Mais comment unir sur la terre
Ceux que le ciel doit séparer ?

Mais l’amour règne en mon âme,
Et triomphe du devoir.
En vain la raison me blâme :
Mon cœur brûle de te voir !
Ah ! viens, par ta présence,
Alléger ma souffrance,
Et me rendre à l’espoir !




Scène deuxième
Léila, Boisguilbert


Boisguilbert
Charmante Léila !

Léila
Qu’ai-je à craindre ? En veut-on à ma vie ?

Boisguilbert
A votre vie ! Dans des lieux où je commande en maître, qui oserait menacer vos jours ?

Léila
Pourquoi donc me retenir ici captive ? S’il vous faut une rançon, mon père...

Boisguilbert
L’amour et la beauté se chargeront de payer la seule rançon que j’exige.

Léila
Qu’osez-vous dire ? Que peut-il y avoir de commun entre vous et moi ?..

Boisguilbert
Sais tu que je puis te parler en maître ? Tu es ma captive ; je t’ai conquise avec la lance et l’épée, et tu es soumise à mes volontés...

Léila
Arrête ! Ta force peut l’emporter sur la mienne ; mais je proclamerai ta scélératesse d’un bout de l’Europe à l’autre : tes frères d’armes apprendront comment tu observes les sermens sacrés de la chevalerie.

Boisguilbert
Crois-tu pouvoir te faire entendre au delà des murs de ce donjon ? Tu n’en sortiras qu’à une seule condition.

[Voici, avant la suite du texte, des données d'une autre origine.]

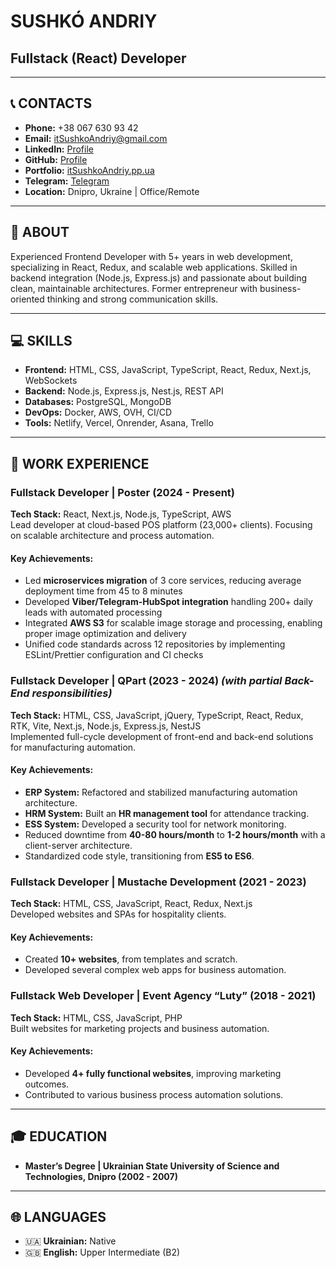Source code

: # SUSHKÓ ANDRIY

## Fullstack (React) Developer

---

## 📞 CONTACTS
- **Phone:** +38 067 630 93 42  
- **Email:** [itSushkoAndriy@gmail.com](mailto:itSushkoAndriy@gmail.com)  
- **LinkedIn:** [Profile](https://www.linkedin.com/in/andriysushko/)  
- **GitHub:** [Profile](http://github.com/itSuhsko14/)  
- **Portfolio:** [itSushkoAndriy.pp.ua](https://itSushkoAndriy.pp.ua)  
- **Telegram:** [Telegram](https://t.me/alutiy)  
- **Location:** Dnipro, Ukraine | Office/Remote  

---

## 📝 ABOUT
Experienced Frontend Developer with 5+ years in web development, specializing in React, Redux, and scalable web applications. Skilled in backend integration (Node.js, Express.js) and passionate about building clean, maintainable architectures. Former entrepreneur with business-oriented thinking and strong communication skills.

---

## 💻 SKILLS
- **Frontend:** HTML, CSS, JavaScript, TypeScript, React, Redux, Next.js, WebSockets  
- **Backend:** Node.js, Express.js, Nest.js, REST API  
- **Databases:** PostgreSQL, MongoDB  
- **DevOps:** Docker, AWS, OVH, CI/CD  
- **Tools:** Netlify, Vercel, Onrender, Asana, Trello  

---

## 💼 WORK EXPERIENCE
### **Fullstack Developer | Poster (2024 - Present)**  
**Tech Stack:** React, Next.js, Node.js, TypeScript, AWS  
Lead developer at cloud-based POS platform (23,000+ clients). Focusing on scalable architecture and process automation.
#### Key Achievements:
- Led **microservices migration** of 3 core services, reducing average deployment time from 45 to 8 minutes
- Developed **Viber/Telegram-HubSpot integration** handling 200+ daily leads with automated processing
- Integrated **AWS S3** for scalable image storage and processing, enabling proper image optimization and delivery
- Unified code standards across 12 repositories by implementing ESLint/Prettier configuration and CI checks

### **Fullstack Developer | QPart (2023 - 2024)** *(with partial Back-End responsibilities)*  
**Tech Stack:** HTML, CSS, JavaScript, jQuery, TypeScript, React, Redux, RTK, Vite, Next.js, Node.js, Express.js, NestJS  
Implemented full-cycle development of front-end and back-end solutions for manufacturing automation.
#### Key Achievements:
- **ERP System:** Refactored and stabilized manufacturing automation architecture.  
- **HRM System:** Built an **HR management tool** for attendance tracking.  
- **ESS System:** Developed a security tool for network monitoring.  
- Reduced downtime from **40-80 hours/month** to **1-2 hours/month** with a client-server architecture.  
- Standardized code style, transitioning from **ES5 to ES6**.

### **Fullstack Developer | Mustache Development (2021 - 2023)**  
**Tech Stack:** HTML, CSS, JavaScript, React, Redux, Next.js  
Developed websites and SPAs for hospitality clients.
#### Key Achievements:
- Created **10+ websites**, from templates and scratch.  
- Developed several complex web apps for business automation.

### **Fullstack Web Developer | Event Agency “Luty” (2018 - 2021)**  
**Tech Stack:** HTML, CSS, JavaScript, PHP  
Built websites for marketing projects and business automation.
#### Key Achievements:
- Developed **4+ fully functional websites**, improving marketing outcomes.  
- Contributed to various business process automation solutions.

---

## 🎓 EDUCATION
- **Master’s Degree | Ukrainian State University of Science and Technologies, Dnipro (2002 - 2007)**  

---

## 🌐 LANGUAGES
- 🇺🇦 **Ukrainian:** Native  
- 🇬🇧 **English:** Upper Intermediate (B2)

Sourmets-toi à ton destin, alors je te fais briller d’une telle magnificence, que les plus fière dames normandes céderont en éclat, comme en beauté, à la favorite de la meilleur lance de l’Angleterre.

Léila
Me soumettre à mon destin ! quel destin, juste ciel ! Toi le plus brave des chevalier anglais ! ta conduite est celle d’un lâche !.. Mais je ne te crains pas, grâce à celui qui a construit cette tour se élevée qu’un être animé ne peut en tomber sans perdre la vie.
(elle court vers la plateforme d’où elle est prête à s’élancer)


DUO

Boisguilbert
Que vois-je ? ô ciel !

Léila
Frémis, cruel !

Boisguilbert
Oui, sa menace
De mon audace
Suspend l’effort.

Léila
Son sang se glace ;
De son audace
Que peut l’effort ?

Boisguilbert
Elle me préfère la mort.

Léila
Oui, son aspect me rassure.

Boisguilbert
Ne craignez nulle injure,
De grâce, écoutez-moi !
Sur mon honneur, je vous le jure
Fiez-vous à ma foi !

Léila
Arrête, ou ta victime
S’élance dans l’abîme
Entr’ouvert sous ses pas

Boisguilbert
La crainte me guide :
Mon cœur s’intimide ;
Sa ruse perfide
L’enlève à mes bras !

Léila
C’est Dieu qui me guide :
J’échappe au perfide :
Mon âme timide
Brave le trépas.

Boisguilbert
Par la foi que j’ai jurée...

Léila
Qui, moi ! croire à ton serment !

Boisguilbert
Ôui, ma parole est sacrée !

Léila
Ô ciel ! et dans quel moment !

Boisguilbert
Crains le transport qui m’obsède !

Léila
C’est toi qui devrais frémir !

Boisguilbert
Écoute !

Léila
Jamais.

Boisguilbert
Viens ! Cède !..

Léila
Fuis, ou je saurai périr !

Boisguilbert
Un seul instant !

Léila
Ô mon père !

Boisguilbert
Vois l’abîme !

Léila
Ô mon père !

Boisguilbert
De mon amour téméraire
Redoute le dernier effort !

Léila
Je méprise ta colère,
Et je brave un vain transport.

Boisguilbert
Ô crainte ! ô tourment ! ô rage
Quoi ! la cruelle m’outrage !
Non, plus d’espoir ; son courage
Entre nous place la mort !

Léila
Que peut ton aveugle rage ?
Je ne crains aucun outrage,
Je t’échappe, et mon courage
Entre nous place la mort !

Boisguilbert
Mais qu’entends-je ?.. on vient ! ..Au nom du ciel, retirez-vous !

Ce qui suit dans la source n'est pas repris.